Serve Config Files (serve build)¶

This section should help you:

  • understand the Serve config file format.

  • understand how to generate and update a config file for a Serve application.

This config file can be used with the serve deploy command CLI or embedded in a RayService custom resource in Kubernetes to deploy and update your application in production. The file is written in YAML and has the following format:

import_path: ...

runtime_env: ...

host: ...

port: ...

deployments:

    - name: ...
      num_replicas: ...
      ...

    - name:
      ...

    ...

The file contains the following fields:

  • An import_path, which is the path to your top-level Serve deployment (or the same path passed to serve run). The most minimal config file consists of only an import_path.

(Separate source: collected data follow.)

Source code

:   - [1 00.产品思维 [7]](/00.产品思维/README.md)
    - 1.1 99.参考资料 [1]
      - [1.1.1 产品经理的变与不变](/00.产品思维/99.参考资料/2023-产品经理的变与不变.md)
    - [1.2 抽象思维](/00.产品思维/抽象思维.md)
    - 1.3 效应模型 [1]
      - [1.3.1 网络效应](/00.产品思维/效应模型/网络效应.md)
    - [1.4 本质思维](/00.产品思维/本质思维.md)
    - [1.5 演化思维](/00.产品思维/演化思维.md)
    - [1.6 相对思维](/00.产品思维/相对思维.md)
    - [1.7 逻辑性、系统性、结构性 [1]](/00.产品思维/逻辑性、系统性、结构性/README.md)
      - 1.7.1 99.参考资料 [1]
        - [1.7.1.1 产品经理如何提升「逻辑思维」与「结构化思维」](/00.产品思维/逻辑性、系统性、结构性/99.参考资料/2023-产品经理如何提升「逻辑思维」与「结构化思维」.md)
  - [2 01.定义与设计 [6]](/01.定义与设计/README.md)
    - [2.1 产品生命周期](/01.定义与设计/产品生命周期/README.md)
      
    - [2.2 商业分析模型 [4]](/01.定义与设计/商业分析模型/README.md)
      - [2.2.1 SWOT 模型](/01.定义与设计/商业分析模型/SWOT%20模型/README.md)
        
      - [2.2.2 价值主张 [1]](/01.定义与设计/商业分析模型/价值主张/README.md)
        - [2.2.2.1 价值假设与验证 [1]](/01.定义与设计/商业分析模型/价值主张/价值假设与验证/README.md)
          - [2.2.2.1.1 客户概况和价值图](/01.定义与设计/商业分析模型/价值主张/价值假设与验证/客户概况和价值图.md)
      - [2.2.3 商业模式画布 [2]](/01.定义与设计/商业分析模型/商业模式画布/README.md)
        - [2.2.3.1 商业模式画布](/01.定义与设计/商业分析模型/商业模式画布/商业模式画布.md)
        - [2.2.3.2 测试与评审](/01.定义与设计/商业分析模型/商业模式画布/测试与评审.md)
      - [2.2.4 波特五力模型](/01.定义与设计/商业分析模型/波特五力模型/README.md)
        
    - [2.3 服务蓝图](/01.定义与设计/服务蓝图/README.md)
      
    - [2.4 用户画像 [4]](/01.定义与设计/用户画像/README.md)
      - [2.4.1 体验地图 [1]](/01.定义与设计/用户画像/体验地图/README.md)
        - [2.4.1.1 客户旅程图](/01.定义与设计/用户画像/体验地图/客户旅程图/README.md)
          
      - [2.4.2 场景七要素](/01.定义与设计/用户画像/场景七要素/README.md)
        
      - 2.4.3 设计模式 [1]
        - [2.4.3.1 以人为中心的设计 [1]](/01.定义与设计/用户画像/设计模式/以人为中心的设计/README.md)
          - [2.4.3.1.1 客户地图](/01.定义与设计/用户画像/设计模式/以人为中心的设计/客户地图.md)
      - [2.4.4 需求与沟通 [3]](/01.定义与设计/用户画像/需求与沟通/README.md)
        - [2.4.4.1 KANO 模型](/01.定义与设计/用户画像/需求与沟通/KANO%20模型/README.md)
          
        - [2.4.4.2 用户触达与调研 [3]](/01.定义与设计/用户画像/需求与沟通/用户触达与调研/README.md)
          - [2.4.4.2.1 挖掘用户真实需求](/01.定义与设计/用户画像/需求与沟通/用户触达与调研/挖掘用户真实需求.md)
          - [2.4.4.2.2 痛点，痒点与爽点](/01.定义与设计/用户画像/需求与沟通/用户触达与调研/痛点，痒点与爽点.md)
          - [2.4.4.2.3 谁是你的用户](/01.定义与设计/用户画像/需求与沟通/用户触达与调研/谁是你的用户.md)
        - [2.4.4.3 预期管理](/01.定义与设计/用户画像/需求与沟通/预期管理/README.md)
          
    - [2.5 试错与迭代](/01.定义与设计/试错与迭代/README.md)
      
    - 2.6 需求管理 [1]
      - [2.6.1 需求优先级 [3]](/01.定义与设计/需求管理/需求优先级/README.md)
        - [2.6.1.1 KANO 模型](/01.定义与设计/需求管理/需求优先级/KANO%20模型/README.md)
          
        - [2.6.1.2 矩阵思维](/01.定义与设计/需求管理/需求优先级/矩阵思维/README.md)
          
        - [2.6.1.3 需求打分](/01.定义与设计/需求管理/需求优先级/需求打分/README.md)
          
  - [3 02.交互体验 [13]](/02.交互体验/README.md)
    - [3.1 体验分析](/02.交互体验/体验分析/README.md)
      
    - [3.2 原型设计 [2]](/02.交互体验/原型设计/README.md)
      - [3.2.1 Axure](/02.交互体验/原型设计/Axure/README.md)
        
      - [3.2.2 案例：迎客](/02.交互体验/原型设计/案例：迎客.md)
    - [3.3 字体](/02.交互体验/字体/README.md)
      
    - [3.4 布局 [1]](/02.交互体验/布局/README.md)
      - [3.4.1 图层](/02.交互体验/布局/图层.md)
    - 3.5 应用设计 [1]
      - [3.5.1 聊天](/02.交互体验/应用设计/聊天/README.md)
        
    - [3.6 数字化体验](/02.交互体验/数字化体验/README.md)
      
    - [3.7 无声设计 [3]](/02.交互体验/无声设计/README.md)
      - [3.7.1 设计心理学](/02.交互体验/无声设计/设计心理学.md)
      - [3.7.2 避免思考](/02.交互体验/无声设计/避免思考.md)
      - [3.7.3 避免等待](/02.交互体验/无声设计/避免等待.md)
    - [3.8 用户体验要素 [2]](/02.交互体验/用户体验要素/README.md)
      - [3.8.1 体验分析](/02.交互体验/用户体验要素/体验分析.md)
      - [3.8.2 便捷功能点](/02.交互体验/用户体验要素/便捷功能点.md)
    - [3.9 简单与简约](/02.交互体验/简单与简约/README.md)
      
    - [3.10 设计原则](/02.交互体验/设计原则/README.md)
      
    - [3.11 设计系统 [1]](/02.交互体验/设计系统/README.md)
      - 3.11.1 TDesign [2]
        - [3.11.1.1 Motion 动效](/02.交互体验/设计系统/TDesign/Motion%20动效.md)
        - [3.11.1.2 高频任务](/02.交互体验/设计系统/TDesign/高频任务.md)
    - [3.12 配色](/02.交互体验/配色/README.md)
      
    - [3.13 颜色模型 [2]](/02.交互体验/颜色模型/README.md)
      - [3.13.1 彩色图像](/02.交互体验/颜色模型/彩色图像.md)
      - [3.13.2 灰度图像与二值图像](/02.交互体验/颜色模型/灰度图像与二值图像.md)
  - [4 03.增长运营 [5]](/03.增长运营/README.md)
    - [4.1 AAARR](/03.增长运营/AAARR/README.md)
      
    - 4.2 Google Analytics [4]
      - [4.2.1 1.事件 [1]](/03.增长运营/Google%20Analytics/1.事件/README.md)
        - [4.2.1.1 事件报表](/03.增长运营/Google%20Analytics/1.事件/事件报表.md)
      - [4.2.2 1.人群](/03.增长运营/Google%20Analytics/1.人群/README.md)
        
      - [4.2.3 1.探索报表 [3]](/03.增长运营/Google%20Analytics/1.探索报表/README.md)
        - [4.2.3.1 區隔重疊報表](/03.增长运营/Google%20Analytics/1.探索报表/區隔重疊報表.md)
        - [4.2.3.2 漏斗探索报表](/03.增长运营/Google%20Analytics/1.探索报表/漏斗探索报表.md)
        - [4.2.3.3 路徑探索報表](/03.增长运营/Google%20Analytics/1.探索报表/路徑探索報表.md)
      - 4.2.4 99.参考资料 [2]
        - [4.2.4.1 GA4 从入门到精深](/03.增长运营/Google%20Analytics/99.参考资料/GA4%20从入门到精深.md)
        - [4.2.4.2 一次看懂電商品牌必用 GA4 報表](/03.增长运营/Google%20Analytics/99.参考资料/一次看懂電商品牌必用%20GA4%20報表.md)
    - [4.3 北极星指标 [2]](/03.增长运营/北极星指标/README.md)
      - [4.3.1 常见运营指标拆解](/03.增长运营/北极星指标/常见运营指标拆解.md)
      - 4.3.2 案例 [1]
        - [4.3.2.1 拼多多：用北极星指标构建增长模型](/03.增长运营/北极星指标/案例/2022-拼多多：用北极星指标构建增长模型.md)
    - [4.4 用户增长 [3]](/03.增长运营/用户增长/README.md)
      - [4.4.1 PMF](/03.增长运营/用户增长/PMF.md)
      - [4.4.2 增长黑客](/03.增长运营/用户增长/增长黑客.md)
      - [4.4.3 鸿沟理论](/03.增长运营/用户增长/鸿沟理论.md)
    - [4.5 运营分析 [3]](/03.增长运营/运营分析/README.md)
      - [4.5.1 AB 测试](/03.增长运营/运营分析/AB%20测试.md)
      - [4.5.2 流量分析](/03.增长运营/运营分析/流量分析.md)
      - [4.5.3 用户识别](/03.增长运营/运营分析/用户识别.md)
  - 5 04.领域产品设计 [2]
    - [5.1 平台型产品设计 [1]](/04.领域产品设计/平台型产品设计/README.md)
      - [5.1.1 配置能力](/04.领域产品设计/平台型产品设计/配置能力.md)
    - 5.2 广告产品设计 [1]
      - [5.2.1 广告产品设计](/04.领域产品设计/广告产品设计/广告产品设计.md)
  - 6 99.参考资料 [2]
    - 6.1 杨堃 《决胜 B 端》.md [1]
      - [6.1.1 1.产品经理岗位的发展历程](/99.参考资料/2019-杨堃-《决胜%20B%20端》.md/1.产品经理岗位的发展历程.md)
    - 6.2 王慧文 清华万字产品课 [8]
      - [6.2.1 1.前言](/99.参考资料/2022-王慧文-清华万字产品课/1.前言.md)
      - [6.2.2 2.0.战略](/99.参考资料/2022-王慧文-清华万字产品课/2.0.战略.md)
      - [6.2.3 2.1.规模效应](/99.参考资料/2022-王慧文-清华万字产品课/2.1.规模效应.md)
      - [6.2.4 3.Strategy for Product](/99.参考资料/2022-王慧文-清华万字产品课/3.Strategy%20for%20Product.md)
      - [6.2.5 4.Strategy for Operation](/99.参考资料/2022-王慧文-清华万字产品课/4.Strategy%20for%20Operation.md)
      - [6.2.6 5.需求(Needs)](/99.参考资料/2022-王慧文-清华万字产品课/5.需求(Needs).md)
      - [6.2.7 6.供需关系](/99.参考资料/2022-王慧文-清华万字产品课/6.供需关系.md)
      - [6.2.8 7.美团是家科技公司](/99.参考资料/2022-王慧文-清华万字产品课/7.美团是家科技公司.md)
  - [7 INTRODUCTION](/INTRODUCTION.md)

  • A runtime_env that defines the environment that the application will run in. This is used to package application dependencies such as pip packages (see Runtime Environments for supported fields). Note that the import_path must be available within the runtime_env if it’s specified.

  • host and port are HTTP options that determine the host IP address and the port for your Serve application’s HTTP proxies. These are optional settings and can be omitted. By default, the host will be set to 0.0.0.0 to expose your deployments publicly, and the port will be set to 8000. If you’re using Kubernetes, setting host to 0.0.0.0 is necessary to expose your deployments outside the cluster.

  • A list of deployments. This is optional and allows you to override the @serve.deployment settings specified in the deployment graph code. Each entry in this list must include the deployment name, which must match one in the code. If this section is omitted, Serve launches all deployments in the graph with the settings specified in the code.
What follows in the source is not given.